Из остатков «животворящего» креста можно было бы соорудить целый огромный корабль. Гвоздей, которыми будто бы был распят Христос, набиралась чуть не бочка. А что касается «молока» богородицы, то о нем правильно сказал один из врагов католической церкви: «Этого молока так много, что если бы святая дева была коровой или кормилицей всю свою жизнь, то и тогда она не смогла бы дать столько молока». «Молоко богородицы», после исследования учеными, оказалось разведенным в воде галактитом — белым порошком, который часто встречается на сводах пещер.

Но рекорд побил один из монастырей во Франконии: там показывали… палец святого духа!

Все эти нелепости нисколько не смущали духовных отцов. Вереницы верующих паломников, тянувшиеся в монастырь, чтобы «приложиться» к реликвиям, приносили им колоссальные барыши. Недаром папа Бонифаций VIII как-то сказал: «Ни одна басня никогда не приносила столько дохода, как басня о Христе». А один из кардиналов, его ближайших помощников, добавил: «Чернь хочет быть обманутой».

СУМЕРКИ КУЛЬТУРЫ

Владычество католической церкви в средние века накладывало сумеречный отпечаток на всю жизнь. Средневековый крестьянин или городской ремесленник считал чем-то низменным, греховным заботу о теле. Потребность в свежем воздухе, в чистоте, в физической культуре тела подавлялась и заглушалась. И деревня и город утопали в грязи. Нечистоты выбрасывались в реку или прямо на улицу. Мостовых не было. Император Фридрих III, проезжая в 1485 году по улицам одного германского города, едва не утонул в нечистотах вместе со своей лошадью.
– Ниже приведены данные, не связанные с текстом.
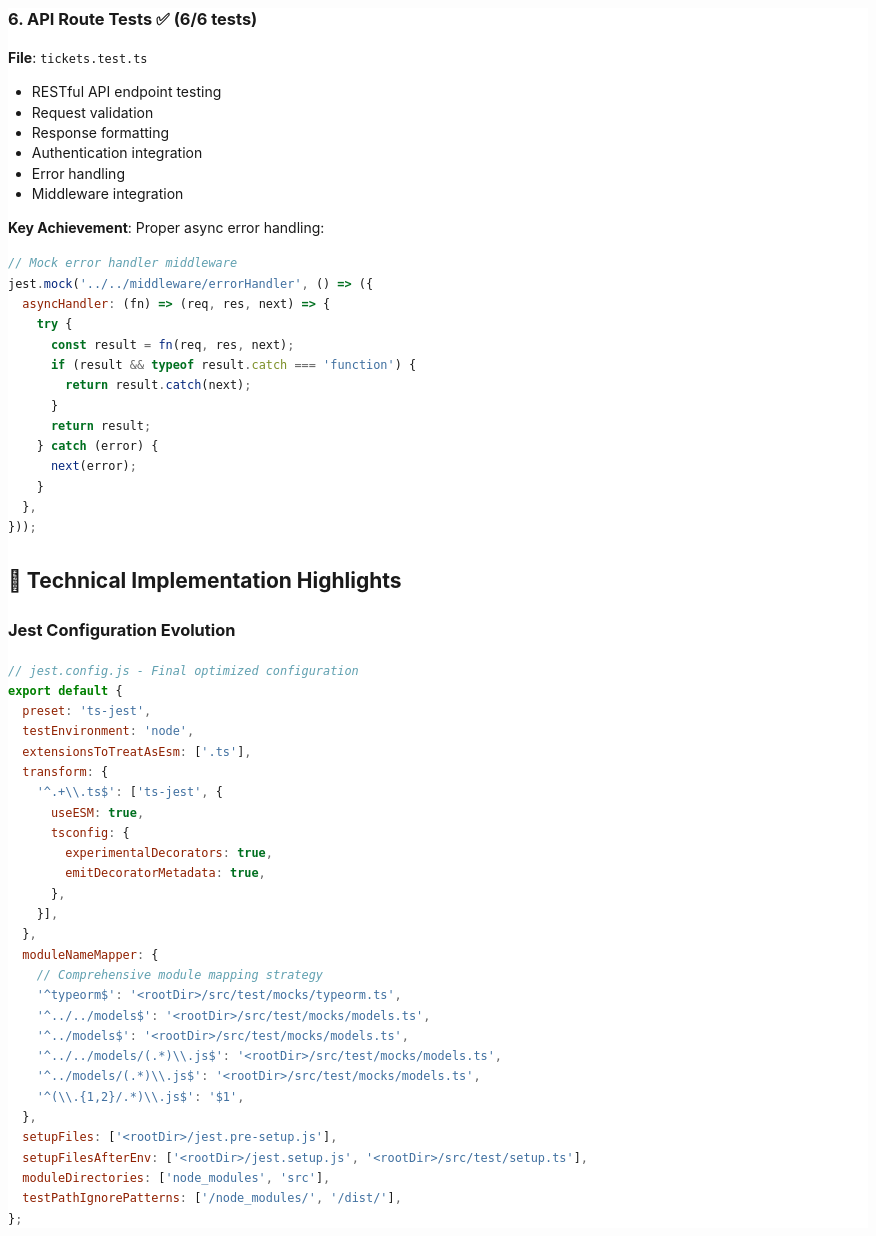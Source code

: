 ### **6. API Route Tests** ✅ (6/6 tests)
**File**: `tickets.test.ts`
- RESTful API endpoint testing
- Request validation
- Response formatting
- Authentication integration
- Error handling
- Middleware integration

**Key Achievement**: Proper async error handling:
```javascript
// Mock error handler middleware
jest.mock('../../middleware/errorHandler', () => ({
  asyncHandler: (fn) => (req, res, next) => {
    try {
      const result = fn(req, res, next);
      if (result && typeof result.catch === 'function') {
        return result.catch(next);
      }
      return result;
    } catch (error) {
      next(error);
    }
  },
}));
```

## 🔧 **Technical Implementation Highlights**

### **Jest Configuration Evolution**
```javascript
// jest.config.js - Final optimized configuration
export default {
  preset: 'ts-jest',
  testEnvironment: 'node',
  extensionsToTreatAsEsm: ['.ts'],
  transform: {
    '^.+\\.ts$': ['ts-jest', {
      useESM: true,
      tsconfig: {
        experimentalDecorators: true,
        emitDecoratorMetadata: true,
      },
    }],
  },
  moduleNameMapper: {
    // Comprehensive module mapping strategy
    '^typeorm$': '<rootDir>/src/test/mocks/typeorm.ts',
    '^../../models$': '<rootDir>/src/test/mocks/models.ts',
    '^../models$': '<rootDir>/src/test/mocks/models.ts',
    '^../../models/(.*)\\.js$': '<rootDir>/src/test/mocks/models.ts',
    '^../models/(.*)\\.js$': '<rootDir>/src/test/mocks/models.ts',
    '^(\\.{1,2}/.*)\\.js$': '$1',
  },
  setupFiles: ['<rootDir>/jest.pre-setup.js'],
  setupFilesAfterEnv: ['<rootDir>/jest.setup.js', '<rootDir>/src/test/setup.ts'],
  moduleDirectories: ['node_modules', 'src'],
  testPathIgnorePatterns: ['/node_modules/', '/dist/'],
};
```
Вследствие антисанитарного состояния часто свирепствовали эпидемии. Иногда вымирали чуть не целые города.

На узких, кривых уличках средневекового города громоздились деревянные строения. Неимущий люд жил в низких, тесных каморках с крохотными решетчатыми окнами, не пропускавшими ни света, ни воздуха. Только каменное здание церкви или монастыря выделялось из кучки неприглядных домишек. Так и в сельской местности угрюмые башни рыцарского замка высились над жалкими крестьянскими лачугами. Два хищника — замок и монастырь — поделили между собой власть.
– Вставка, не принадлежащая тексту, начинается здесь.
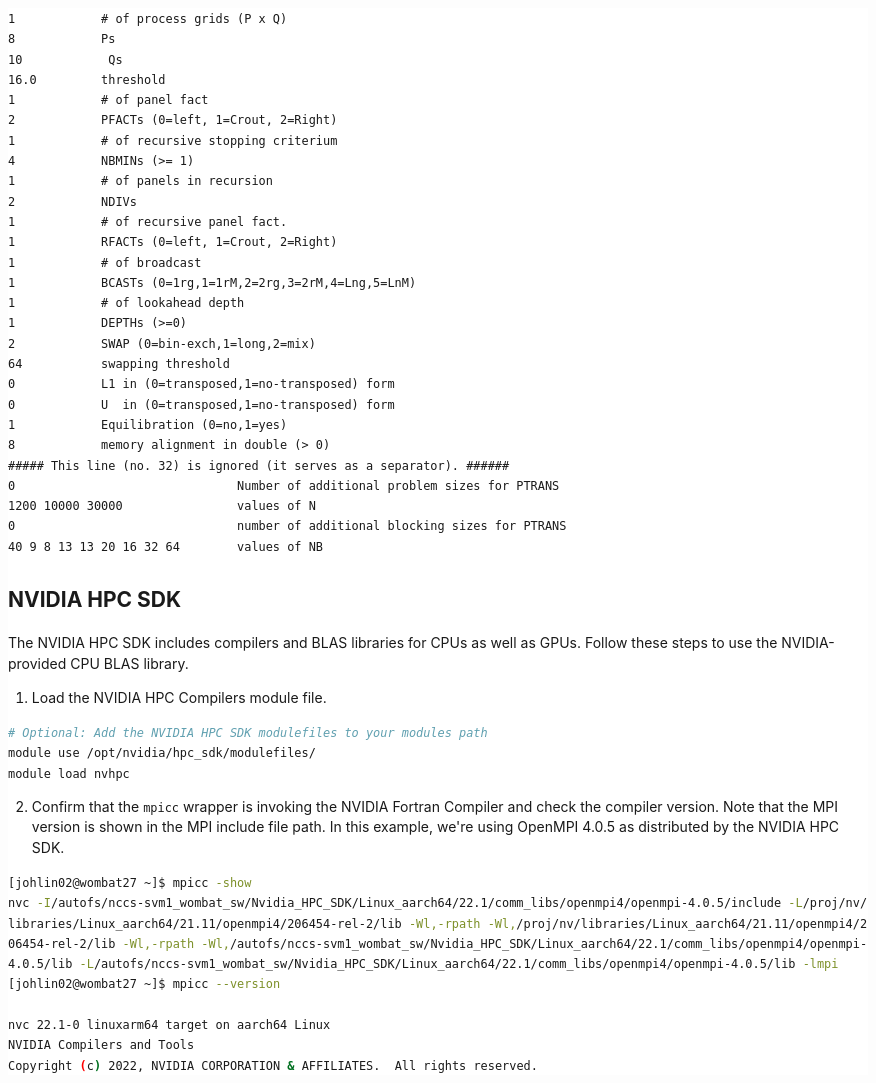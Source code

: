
```
1            # of process grids (P x Q)
8            Ps
10            Qs
16.0         threshold
1            # of panel fact
2            PFACTs (0=left, 1=Crout, 2=Right)
1            # of recursive stopping criterium
4            NBMINs (>= 1)
1            # of panels in recursion
2            NDIVs
1            # of recursive panel fact.
1            RFACTs (0=left, 1=Crout, 2=Right)
1            # of broadcast
1            BCASTs (0=1rg,1=1rM,2=2rg,3=2rM,4=Lng,5=LnM)
1            # of lookahead depth
1            DEPTHs (>=0)
2            SWAP (0=bin-exch,1=long,2=mix)
64           swapping threshold
0            L1 in (0=transposed,1=no-transposed) form
0            U  in (0=transposed,1=no-transposed) form
1            Equilibration (0=no,1=yes)
8            memory alignment in double (> 0)
##### This line (no. 32) is ignored (it serves as a separator). ######
0                               Number of additional problem sizes for PTRANS
1200 10000 30000                values of N
0                               number of additional blocking sizes for PTRANS
40 9 8 13 13 20 16 32 64        values of NB
```


## NVIDIA HPC SDK
The NVIDIA HPC SDK includes compilers and BLAS libraries for CPUs as well as GPUs.  Follow these steps to use the NVIDIA-provided CPU BLAS library.

1. Load the NVIDIA HPC Compilers module file.
```bash
# Optional: Add the NVIDIA HPC SDK modulefiles to your modules path
module use /opt/nvidia/hpc_sdk/modulefiles/
module load nvhpc
```

2. Confirm that the `mpicc` wrapper is invoking the NVIDIA Fortran Compiler and check the compiler version.  Note that the MPI version is shown in the MPI include file path.  In this example, we're using OpenMPI 4.0.5 as distributed by the NVIDIA HPC SDK.
```bash
[johlin02@wombat27 ~]$ mpicc -show
nvc -I/autofs/nccs-svm1_wombat_sw/Nvidia_HPC_SDK/Linux_aarch64/22.1/comm_libs/openmpi4/openmpi-4.0.5/include -L/proj/nv/libraries/Linux_aarch64/21.11/openmpi4/206454-rel-2/lib -Wl,-rpath -Wl,/proj/nv/libraries/Linux_aarch64/21.11/openmpi4/206454-rel-2/lib -Wl,-rpath -Wl,/autofs/nccs-svm1_wombat_sw/Nvidia_HPC_SDK/Linux_aarch64/22.1/comm_libs/openmpi4/openmpi-4.0.5/lib -L/autofs/nccs-svm1_wombat_sw/Nvidia_HPC_SDK/Linux_aarch64/22.1/comm_libs/openmpi4/openmpi-4.0.5/lib -lmpi
[johlin02@wombat27 ~]$ mpicc --version

nvc 22.1-0 linuxarm64 target on aarch64 Linux
NVIDIA Compilers and Tools
Copyright (c) 2022, NVIDIA CORPORATION & AFFILIATES.  All rights reserved.
```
На всю культуру наложила церковь свою тяжелую руку. Что изображала средневековая живопись? Христа и богородицу, апостолов и святых, картины райского блаженства и особенно — адских мук: грешников жарят на сковородах, черти подвешивают их за ребро, бросают в кипящую смолу… В архитектуре господствовали знаменитые готические храмы со стрельчатыми арками. Остроконечная, легкая, полувоздушная арка как бы стремилась ввысь, к небесам…
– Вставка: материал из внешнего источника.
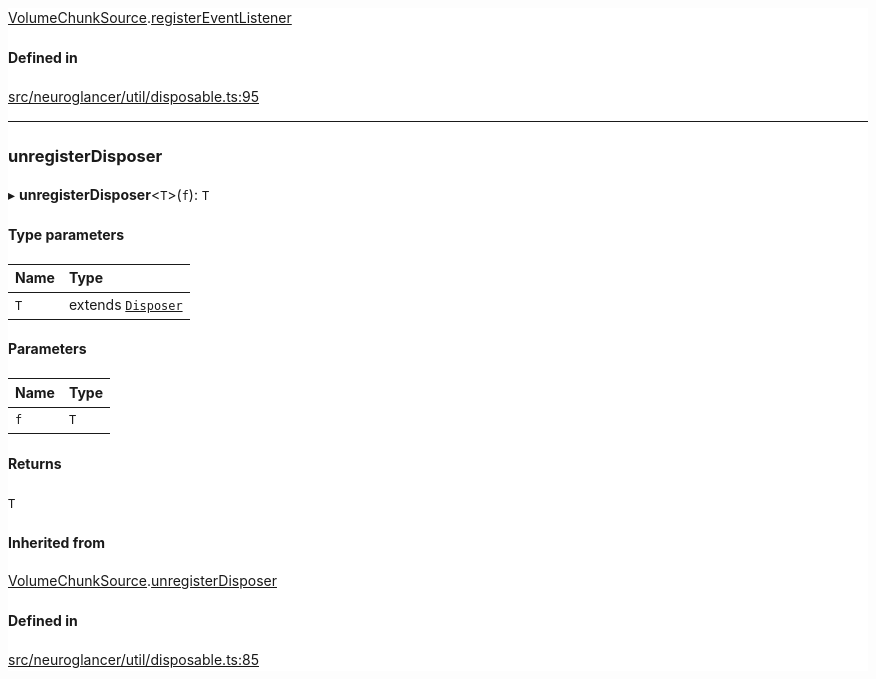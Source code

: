[VolumeChunkSource](../classes/neuroglancer_sliceview_volume_frontend.VolumeChunkSource.md).[registerEventListener](../classes/neuroglancer_sliceview_volume_frontend.VolumeChunkSource.md#registereventlistener)

#### Defined in

[src/neuroglancer/util/disposable.ts:95](https://github.com/ActiveBrainAtlas2/neuroglancer/blob/91617476/src/neuroglancer/util/disposable.ts#L95)

___

### unregisterDisposer

▸ **unregisterDisposer**<`T`\>(`f`): `T`

#### Type parameters

| Name | Type |
| :------ | :------ |
| `T` | extends [`Disposer`](../modules/neuroglancer_util_disposable.md#disposer) |

#### Parameters

| Name | Type |
| :------ | :------ |
| `f` | `T` |

#### Returns

`T`

#### Inherited from

[VolumeChunkSource](../classes/neuroglancer_sliceview_volume_frontend.VolumeChunkSource.md).[unregisterDisposer](../classes/neuroglancer_sliceview_volume_frontend.VolumeChunkSource.md#unregisterdisposer)

#### Defined in

[src/neuroglancer/util/disposable.ts:85](https://github.com/ActiveBrainAtlas2/neuroglancer/blob/91617476/src/neuroglancer/util/disposable.ts#L85)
И наука также шла на поводу у церкви. Мирская наука была объявлена «служанкой богословия». Университет, школа были проникнуты церковным духом. Ни малейшей свободы исследования не допускалось. Средневековые ученые-схоластики (от латинского «схола» — школа) не искали новых истин. Они всячески толковали и долбили только те «премудрости», которые были возвещены церковными авторитетами. Самым непогрешимым авторитетом для церкви было так называемое «священное писание», или библия, состоящая из Ветхого (древнего) и Нового заветов. Ветхий завет представляет сборник легенд о происхождении мира и человека, преданий о судьбах еврейского народа, различных религиозных предписаний, пророчеств, богослужебных гимнов и т. п. Новый завет, или евангелие, содержит пестрые и противоречивые рассказы о земной жизни Иисуса Христа, в действительности никогда не существовавшего. Многочисленные христианские писатели, так называемые «отцы церкви», своими толкованиями только вносили еще большую путаницу в эти предания, давно опровергнутые нашей современной наукой. Из древних философов и ученых в средние века признавался один Аристотель, живший больше двух тысяч лет назад. В библии и у Аристотеля искали ответов на все вопросы. Если в «священном писании» сказано, что пророк Иисус Навин остановил солнце, значит солнце ходит вокруг земли, а земля неподвижна. Если сказано, что бог сначала сотворил свет и тьму, а потом солнце, стало быть, так и есть, хотя всякий знает, что свет на земле — от солнца. Если Аристотель написал, что у мухи четыре лапки, то не смей сомневаться в этом, хоть ты и видишь собственными глазами, что у мухи не четыре, а шесть лапок!

1

Паперть — площадка перед входом в церковь.